NRSG 126 - Week 4 Flashcards
comfort and mobility (57 cards)
Pain definition
- Pain is NOT normal and not normal with ageing!
- Most common reason individuals seek medical care.
- Pain is a general term describing uncomfortable sensations in the body.
o Activation of the nervous system.
Pain and subjective
o Subjective – but we must believe them and try to find a root cause. Check for signs of pain, swelling, grimacing, withdrawal, wounds, change in vitals in major events or shock. Acute vs chronic pain. Acute pain shows in vitals but chronic pain does not.
o 6th vital sign
Purpose of pain
- Purpose of pain: Defense mechanism. Good reminder for people to be careful to not injury themselves after surgery. Number on a scale can be different for everyone
Older Persons Experiencing Pain
- Experience of pain changes with age. Pathways might be slower, burns are a higher risk because detection is slowed. Reflexes slowed
- May have atypical presentation.
- Pain or pain treatments can have increased negative effects. Medications cannot dissolve right so they might be given less medication. NASAIDs increase the chance of GI bleeds, also steroids
- May have misconceptions re: pain management.
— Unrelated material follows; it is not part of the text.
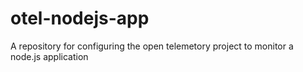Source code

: # otel-nodejs-app
A repository for configuring the open telemetory project to monitor a node.js application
- 37% at home and 41% in institutions live with chronic pain
Transduction
- First phase: injury and response initiation
- Refers to how the pain nerve fiber recognizes the signal of tissue or cell damage.
- Nociceptors are sensory nerve cells that react to noxious stimuli by sending signals to the spinal cord and brain
o Damaged cells – burns, cut, etc.
o Chemical release – Pain-sensitizing & inflammatory substances
o Nociceptor activation – action potential
Transmission
- Second Phase: pain moves from PNS to CNS
- Pain-sensitizing & inflammatory substances spread the message
- via nerve fibers
- transmission of PAIN in dorsal horn
- spinothalamic tract (goes to the brain)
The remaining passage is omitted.